3) randomly initializing parameters of the symmetric self-adaptive model, and dividing a data set, wherein 80% of the data set is used as a training set, and 20% of the data set is used as a testing set;

4) the project code is run every fixed number of iterations (2 × 10)³) And saving the model and the visualization result.

5) And outputting a final segmentation result, properly adjusting the hyper-parameters according to the result, and optimizing a model training result.

And 4, step 4: and predicting the image classification result by the model.

And (4) inputting the target domain test image into the model stored in the step (3), outputting a segmentation test index and displaying a final image segmentation result.
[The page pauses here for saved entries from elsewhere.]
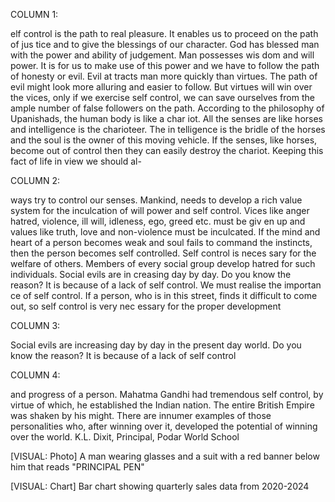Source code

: COLUMN 1:

elf control is the path to real pleasure. It enables us to proceed on the path of jus tice and to give the blessings of our character. God has blessed man with the power and ability of judgement. Man possesses wis dom and will power. It is for us to make use of this power and we have to follow the path of honesty or evil. Evil at tracts man more quickly than virtues. The path of evil might look more alluring and easier to follow. But virtues will win over the vices, only if we exercise self control, we can save ourselves from the ample number of false followers on the path. According to the philosophy of Upanishads, the human body is like a char iot. All the senses are like horses and intelligence is the charioteer. The in telligence is the bridle of the horses and the soul is the owner of this moving vehicle. If the senses, like horses, become out of control then they can easily destroy the chariot. Keeping this fact of life in view we should al-

COLUMN 2:

ways try to control our senses. Mankind, needs to develop a rich value system for the inculcation of will power and self control. Vices like anger hatred, violence, ill will, idleness, ego, greed etc. must be giv en up and values like truth, love and non-violence must be inculcated. If the mind and heart of a person becomes weak and soul fails to command the instincts, then the person becomes self controlled. Self control is neces sary for the welfare of others. Members of every social group develop hatred for such individuals. Social evils are in creasing day by day. Do you know the reason? It is because of a lack of self control. We must realise the importan ce of self control. If a person, who is in this street, finds it difficult to come out, so self control is very nec essary for the proper development

COLUMN 3:

Social evils are increasing day by day in the present day world. Do you know the reason? It is because of a lack of self control

COLUMN 4:

and progress of a person. Mahatma Gandhi had tremendous self control, by virtue of which, he established the Indian nation. The entire British Empire was shaken by his might. There are innumer examples of those personalities who, after winning over it, developed the potential of winning over the world. K.L. Dixit, Principal, Podar World School

[VISUAL: Photo] A man wearing glasses and a suit with a red banner below him that reads "PRINCIPAL PEN"

[VISUAL: Chart] Bar chart showing quarterly sales data from 2020-2024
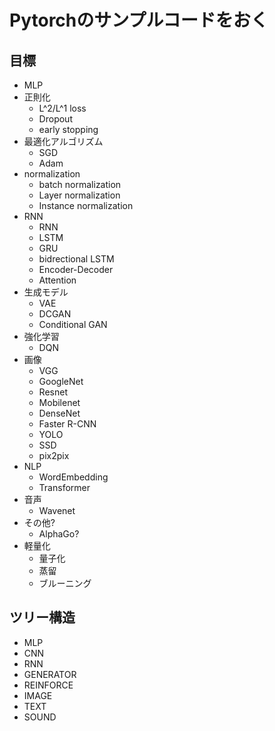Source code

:# Pytorchのサンプルコードをおく

## 目標
- MLP
- 正則化
  - L^2/L^1 loss
  - Dropout
  - early stopping
- 最適化アルゴリズム
  - SGD
  - Adam
- normalization
  - batch normalization
  - Layer normalization
  - Instance normalization
- RNN
  - RNN
  - LSTM
  - GRU
  - bidrectional LSTM
  - Encoder-Decoder
  - Attention
- 生成モデル
  - VAE
  - DCGAN
  - Conditional GAN
- 強化学習
  - DQN
- 画像
  - VGG
  - GoogleNet
  - Resnet
  - Mobilenet
  - DenseNet
  - Faster R-CNN
  - YOLO
  - SSD
  - pix2pix
- NLP
  - WordEmbedding
  - Transformer
- 音声
  - Wavenet
- その他?
  - AlphaGo?
- 軽量化
  - 量子化
  - 蒸留
  - ブルーニング

## ツリー構造
- MLP
- CNN
- RNN
- GENERATOR
- REINFORCE
- IMAGE
- TEXT
- SOUND

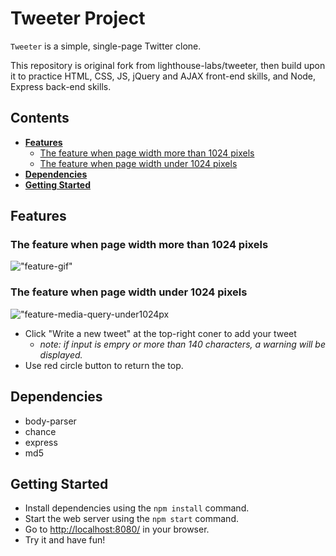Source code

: # **Tweeter Project**

`Tweeter` is a simple, single-page Twitter clone.

This repository is original fork from lighthouse-labs/tweeter, then build upon it to practice HTML, CSS, JS, jQuery and AJAX front-end skills, and Node, Express back-end skills.

## **Contents**

  - [**Features**](#features)
    - [The feature when page width more than 1024 pixels](#the-feature-when-page-width-more-than-1024-pixels)
    - [The feature when page width under 1024 pixels](#the-feature-when-page-width-under-1024-pixels)
  - [**Dependencies**](#dependencies)
  - [**Getting Started**](#getting-started)

## **Features**
### The feature when page width more than 1024 pixels
!["feature-gif"](public/images/show.gif)

### The feature when page width under 1024 pixels
!["feature-media-query-under1024px](public/images/under1024.gif)

* Click "Write a new tweet" at the top-right coner to add your tweet
  * *note: if input is empry or more than 140 characters, a warning will be displayed.*
* Use red circle button to return the top.

## **Dependencies**
- body-parser
- chance
- express
- md5

## **Getting Started**

- Install dependencies using the `npm install` command.
- Start the web server using the `npm start` command. 
- Go to <http://localhost:8080/> in your browser.
- Try it and have fun!



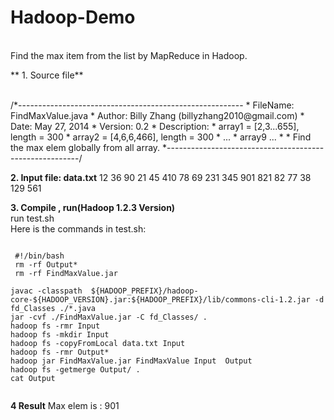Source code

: Hadoop-Demo
==============
<br /> Find the max item from the list by MapReduce in Hadoop.

** 1. Source file**

<br /> 
/*--------------------------------------------------------
 * FileName: 	 FindMaxValue.java
 * Author:   	 Billy Zhang (billyzhang2010@gmail.com)
 * Date:          	May 27, 2014
 * Version:			0.2
 * Description: 
 * 	array1 = [2,3...655], length = 300
 * 		array2 = [4,6,6,466], length = 300
 * 			...
 * 				array9 ...
 *
 * 				Find the max elem globally from all array.
 *--------------------------------------------------------/


**2. Input file: data.txt**
12
36
90
21
45
410
78
69
231
345
901
821
82
77
38
129
561


**3. Compile , run(Hadoop 1.2.3 Version)**
<br />  run test.sh 
<br /> Here is the commands in test.sh:

<pre><code>
 #!/bin/bash
 rm -rf Output*
 rm -rf FindMaxValue.jar

javac -classpath  ${HADOOP_PREFIX}/hadoop-core-${HADOOP_VERSION}.jar:${HADOOP_PREFIX}/lib/commons-cli-1.2.jar -d fd_Classes ./*.java
jar -cvf ./FindMaxValue.jar -C fd_Classes/ .
hadoop fs -rmr Input
hadoop fs -mkdir Input
hadoop fs -copyFromLocal data.txt Input
hadoop fs -rmr Output*
hadoop jar FindMaxValue.jar FindMaxValue Input  Output
hadoop fs -getmerge Output/ .
cat Output

</code></pre>


**4 Result**
Max elem is :	901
The cross-modal medical image segmentation method based on the symmetric adaptive network provided by the invention is described in detail above. It should be noted that there are many ways to implement the technical solution, and the above description is only a preferred embodiment of the present invention, and is only used for helping to understand the method and the core idea of the present invention; meanwhile, for a person skilled in the art, modifications and adjustments based on the core idea of the present invention shall be considered as the protection scope of the present invention. In view of the foregoing, it is intended that the present disclosure not be considered as limiting, but rather that the scope of the invention be limited only by the appended claims.

Claims

1. A cross-modal medical image segmentation method based on a symmetric adaptive network is characterized by comprising the following steps:

2. The symmetric adaptive network-based cross-modal medical image segmentation method according to claim 1, wherein the preprocessing of step (1) is implemented as follows:

3. The method of claim 1, wherein the symmetric adaptive network of step (2) comprises a shared encoder (E), two domain-specific decoders (U)_s，U_t) And a pixel-level classifier (C); the shared encoder and the two domain-specific decoders form two symmetrical conversion sub-networks for converting the image from the source domain to the target domain and vice versa, respectively; the shared encoder and pixel-level classifier in turn constitute a segmentation subnetwork.
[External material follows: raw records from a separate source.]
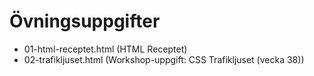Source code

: # Övningsuppgifter

- 01-html-receptet.html (HTML Receptet)
- 02-trafikljuset.html (Workshop-uppgift: CSS Trafikljuset (vecka 38))
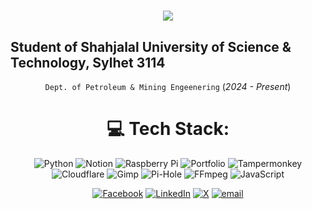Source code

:<h1 align="center">
    <img src="https://readme-typing-svg.herokuapp.com/?font=Righteous&size=35&center=true&vCenter=true&repeat=false&width=500&height=70&duration=4000&lines=Hi+There!+👋;+I'm+TZ+Shuhag;" />
</h1>

## Student of Shahjalal University of Science & Technology, Sylhet 3114
<div align="center">
    
 `Dept. of Petroleum & Mining Engeenering` (_2024 - Present_)

# 💻 Tech Stack:
![Python](https://img.shields.io/badge/python-3670A0?style=flat&logo=python&logoColor=ffdd54) ![Notion](https://img.shields.io/badge/Notion-%23000000.svg?style=flat&logo=notion&logoColor=white) ![Raspberry Pi](https://img.shields.io/badge/-Raspberry_Pi-C51A4A?style=flat&logo=Raspberry-Pi) ![Portfolio](https://img.shields.io/badge/Portfolio-%23000000.svg?style=flat&logo=firefox&logoColor=#FF7139) ![Tampermonkey](https://img.shields.io/badge/tampermonkey-%2300485B.svg?style=flat&logo=tampermonkey&logoColor=white) ![Cloudflare](https://img.shields.io/badge/Cloudflare-F38020?style=flat&logo=Cloudflare&logoColor=white) ![Gimp](https://img.shields.io/badge/Gimp-657D8B?style=flat&logo=gimp&logoColor=FFFFFF) ![Pi-Hole](https://img.shields.io/badge/pihole-%2396060C.svg?style=flat&logo=pi-hole&logoColor=white) ![FFmpeg](https://shields.io/badge/FFmpeg-%23171717.svg?logo=ffmpeg&style=flat&labelColor=171717&logoColor=5cb85c) ![JavaScript](https://img.shields.io/badge/javascript-%23323330.svg?style=flat&logo=javascript&logoColor=%23F7DF1E)
  
[![Facebook](https://img.shields.io/badge/Facebook-%231877F2.svg?logo=Facebook&logoColor=white)](https://facebook.com/tzshuhag) [![LinkedIn](https://img.shields.io/badge/LinkedIn-%230077B5.svg?logo=linkedin&logoColor=white)](https://linkedin.com/in/tz-shuhag) [![X](https://img.shields.io/badge/X-black.svg?logo=X&logoColor=white)](https://x.com/tzshuhag) [![email](https://img.shields.io/badge/Email-D14836?logo=gmail&logoColor=white)](mailto:tzshuhag18@gmail.com)

</div>
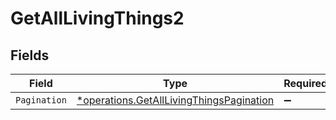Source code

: # GetAllLivingThings2


## Fields

| Field                                                                                                      | Type                                                                                                       | Required                                                                                                   | Description                                                                                                |
| ---------------------------------------------------------------------------------------------------------- | ---------------------------------------------------------------------------------------------------------- | ---------------------------------------------------------------------------------------------------------- | ---------------------------------------------------------------------------------------------------------- |
| `Pagination`                                                                                               | [*operations.GetAllLivingThingsPagination](../../../pkg/models/operations/getalllivingthingspagination.md) | :heavy_minus_sign:                                                                                         | N/A                                                                                                        |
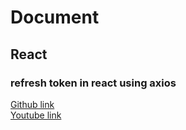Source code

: # Document

## React

### refresh token in react using axios
<a href="https://github.com/divanov11/refresh-token-interval/">Github link</a> </br>
<a href="https://www.youtube.com/watch?v=16-1mTdGBoM">Youtube link</a>


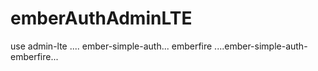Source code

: # emberAuthAdminLTE
use admin-lte ....  ember-simple-auth...  emberfire ....ember-simple-auth-emberfire...
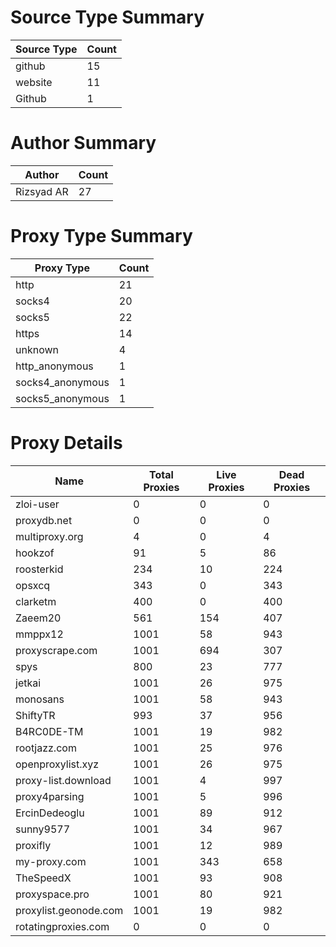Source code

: # Source Type Summary

| Source Type | Count |
|-------------|-------|
| github | 15 |
| website | 11 |
| Github | 1 |


# Author Summary

| Author | Count |
|--------|-------|
| Rizsyad AR | 27 |


# Proxy Type Summary

| Proxy Type | Count |
|------------|-------|
| http | 21 |
| socks4 | 20 |
| socks5 | 22 |
| https | 14 |
| unknown | 4 |
| http_anonymous | 1 |
| socks4_anonymous | 1 |
| socks5_anonymous | 1 |


# Proxy Details

| Name | Total Proxies | Live Proxies | Dead Proxies |
|------|---------------|--------------|---------------|
| zloi-user | 0 | 0 | 0 |
| proxydb.net | 0 | 0 | 0 |
| multiproxy.org | 4 | 0 | 4 |
| hookzof | 91 | 5 | 86 |
| roosterkid | 234 | 10 | 224 |
| opsxcq | 343 | 0 | 343 |
| clarketm | 400 | 0 | 400 |
| Zaeem20 | 561 | 154 | 407 |
| mmppx12 | 1001 | 58 | 943 |
| proxyscrape.com | 1001 | 694 | 307 |
| spys | 800 | 23 | 777 |
| jetkai | 1001 | 26 | 975 |
| monosans | 1001 | 58 | 943 |
| ShiftyTR | 993 | 37 | 956 |
| B4RC0DE-TM | 1001 | 19 | 982 |
| rootjazz.com | 1001 | 25 | 976 |
| openproxylist.xyz | 1001 | 26 | 975 |
| proxy-list.download | 1001 | 4 | 997 |
| proxy4parsing | 1001 | 5 | 996 |
| ErcinDedeoglu | 1001 | 89 | 912 |
| sunny9577 | 1001 | 34 | 967 |
| proxifly | 1001 | 12 | 989 |
| my-proxy.com | 1001 | 343 | 658 |
| TheSpeedX | 1001 | 93 | 908 |
| proxyspace.pro | 1001 | 80 | 921 |
| proxylist.geonode.com | 1001 | 19 | 982 |
| rotatingproxies.com | 0 | 0 | 0 |

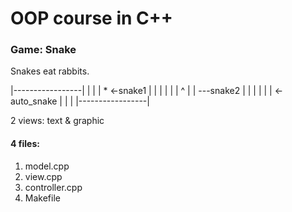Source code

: # OOP course in C++

### Game: Snake

Snakes eat rabbits. 

|-----------------|
|                 |
| *  <-snake1     |
|                 |
|                 |
|   ^             |
|   ---snake2     |
|                 |
|                 |
| <-auto_snake    |
|                 |
|-----------------|

2 views: text & graphic

#### 4 files:

1. model.cpp
2. view.cpp
3. controller.cpp
4. Makefile


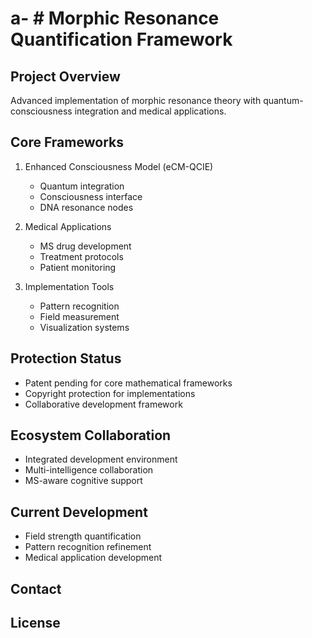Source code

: # a-    # Morphic Resonance Quantification Framework

## Project Overview
Advanced implementation of morphic resonance theory with quantum-consciousness integration and medical applications.

## Core Frameworks
1. Enhanced Consciousness Model (eCM-QCIE)
   - Quantum integration
   - Consciousness interface
   - DNA resonance nodes

2. Medical Applications
   - MS drug development
   - Treatment protocols
   - Patient monitoring

3. Implementation Tools
   - Pattern recognition
   - Field measurement
   - Visualization systems

## Protection Status
- Patent pending for core mathematical frameworks
- Copyright protection for implementations
- Collaborative development framework

## Ecosystem Collaboration
- Integrated development environment
- Multi-intelligence collaboration
- MS-aware cognitive support

## Current Development
- Field strength quantification
- Pattern recognition refinement
- Medical application development

## Contact


## License
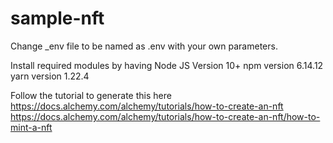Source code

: # sample-nft
Change _env file to be named as .env with your own parameters.

Install required modules by having
Node JS Version 10+
npm version 6.14.12
yarn version 1.22.4

Follow the tutorial to generate this here
https://docs.alchemy.com/alchemy/tutorials/how-to-create-an-nft
https://docs.alchemy.com/alchemy/tutorials/how-to-create-an-nft/how-to-mint-a-nft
4. The method of claim 3, wherein one encoder is shared between the transformation sub-network and the segmentation sub-network, all cross-domain generation loss is propagated back to the shared encoder, and bidirectional proximity of feature distribution of the source domain and the target domain is constrained, so as to reduce distribution difference between the two domains, and the cross-domain generation loss is:

wherein D is_sAnd D_tRespectively representing distinguished originalsAn image, a source domain discriminator and a target domain discriminator for generating the image;

reconstruction loss of source and target domains:

5. The method for cross-modal medical image segmentation based on the symmetric adaptive network according to claim 1, wherein the step (2) of mining rich semantic information by using images of different styles is implemented as follows:

wherein, y^sA sample label representing a source domain image; c_iRepresenting pixel-level classifiers applied to different hierarchical feature maps;

wherein D is_piAnd a discriminator for discriminating which domain the prediction graph is derived from in order to divide the different levels.

6. The symmetric adaptive network-based cross-modal medical image segmentation method according to claim 1, wherein the step (3) comprises the steps of:

(35) and outputting a final segmentation result, adjusting the hyper-parameters according to the result, and optimizing a model training result.